The integration blends Alliant’s legacy transactional data with AnalyticsIQ’s behavioral and psychographic insights. That combination, she said, is designed to produce a more differentiated asset for agencies and brands.
Agentic AI speeds modeling and broadens access
Hock described agentic AI less as a buzzword and more as an operational accelerant. Alliant had already begun using AI-driven techniques before the acquisition, while AnalyticsIQ relied more on methods like direct mail. The merger has accelerated the push to unify those approaches.
AI and machine learning are sharply reducing the time needed to model data. Processes that once took weeks can now be completed in days, allowing audiences to be activated faster across DSPs and marketplaces.
That speed has economic consequences. Faster modeling and optimization reduce reliance on manual agency labor, which historically favored large advertisers with big budgets. Hock said automation allows smaller brands to participate more meaningfully in advanced data-driven media.
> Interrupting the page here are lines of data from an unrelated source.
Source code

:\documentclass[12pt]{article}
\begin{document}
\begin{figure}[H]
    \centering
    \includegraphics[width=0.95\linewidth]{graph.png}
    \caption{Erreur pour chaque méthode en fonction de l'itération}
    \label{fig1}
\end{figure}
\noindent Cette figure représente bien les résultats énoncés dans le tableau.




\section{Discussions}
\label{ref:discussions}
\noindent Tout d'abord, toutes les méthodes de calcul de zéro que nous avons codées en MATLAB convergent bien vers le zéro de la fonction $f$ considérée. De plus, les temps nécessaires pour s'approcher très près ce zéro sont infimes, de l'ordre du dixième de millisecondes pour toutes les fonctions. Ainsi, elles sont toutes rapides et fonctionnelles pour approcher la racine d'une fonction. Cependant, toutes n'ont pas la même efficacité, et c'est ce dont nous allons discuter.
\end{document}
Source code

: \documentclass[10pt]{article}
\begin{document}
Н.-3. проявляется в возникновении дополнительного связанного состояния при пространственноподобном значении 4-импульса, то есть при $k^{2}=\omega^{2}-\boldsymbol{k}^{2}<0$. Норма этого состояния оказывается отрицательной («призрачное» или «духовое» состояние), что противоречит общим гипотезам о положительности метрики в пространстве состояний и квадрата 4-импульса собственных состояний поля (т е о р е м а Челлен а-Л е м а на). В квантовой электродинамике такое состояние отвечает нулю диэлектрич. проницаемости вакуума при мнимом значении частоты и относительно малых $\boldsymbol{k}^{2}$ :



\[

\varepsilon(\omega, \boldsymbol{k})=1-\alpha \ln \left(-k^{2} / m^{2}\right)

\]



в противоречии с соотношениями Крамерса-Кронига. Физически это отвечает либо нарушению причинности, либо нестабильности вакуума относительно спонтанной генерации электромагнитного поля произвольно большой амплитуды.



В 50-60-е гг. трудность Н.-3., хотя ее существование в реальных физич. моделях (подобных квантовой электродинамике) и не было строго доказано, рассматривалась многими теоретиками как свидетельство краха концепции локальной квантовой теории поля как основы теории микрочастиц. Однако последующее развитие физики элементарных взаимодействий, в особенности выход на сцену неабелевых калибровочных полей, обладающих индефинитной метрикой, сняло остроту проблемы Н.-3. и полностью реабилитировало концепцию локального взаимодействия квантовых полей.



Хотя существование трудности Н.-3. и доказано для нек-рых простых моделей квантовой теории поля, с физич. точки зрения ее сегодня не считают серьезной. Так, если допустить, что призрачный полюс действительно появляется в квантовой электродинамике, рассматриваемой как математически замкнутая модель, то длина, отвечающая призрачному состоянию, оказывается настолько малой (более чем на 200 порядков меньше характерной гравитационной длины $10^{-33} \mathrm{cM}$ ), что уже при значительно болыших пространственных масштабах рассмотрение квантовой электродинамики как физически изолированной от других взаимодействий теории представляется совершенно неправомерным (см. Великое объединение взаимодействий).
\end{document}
Identity strategy expands from transactions
Identity and addressability have long been central to Alliant’s positioning. What has changed is scale.
Transactional data alone captures behavior for roughly 90 million consumers. By layering AnalyticsIQ’s national behavioral backbone onto that data, Alliant can extend those insights across the broader U.S. population.
This expansion opens new use cases for sectors such as CPG, travel and insurance, which need transaction-level precision but also national reach. Hock said the combined dataset allows clients to move beyond partial views of consumers.
Advertisers rethink first-party purity
Hock also pointed to a mindset shift underway in 2026. Last year, first-party data was often treated as the only acceptable currency. She expects a more balanced view to emerge.
Retail and commerce media networks provide valuable first-party signals, but they don’t tell the full story. Brands may know what a shopper bought, but not their broader financial situation, lifestyle, or intent.
Third-party data, when responsibly modeled alongside first-party inputs, still fills critical gaps. Hock said winning advertisers will be those who stop treating data strategies as either-or decisions.
Custom audiences take center stage
Looking ahead to Beet Retreat San Juan, Hock said Alliant plans to emphasize customization. Brands and agencies want clearer returns on media spend and more confidence that impressions reach real buyers.
Custom audiences, built from the combined Alliant and AnalyticsIQ assets, are expected to anchor that discussion. The goal, she said, is simple but difficult to execute: ensure that every marketplace and programmatic buy reaches the right consumer with less waste and friction.
As agentic AI becomes embedded in media workflows, Hock suggested that advantage will belong to advertisers who embrace speed, scale and smarter combinations of data rather than rigid adherence to last year’s rules.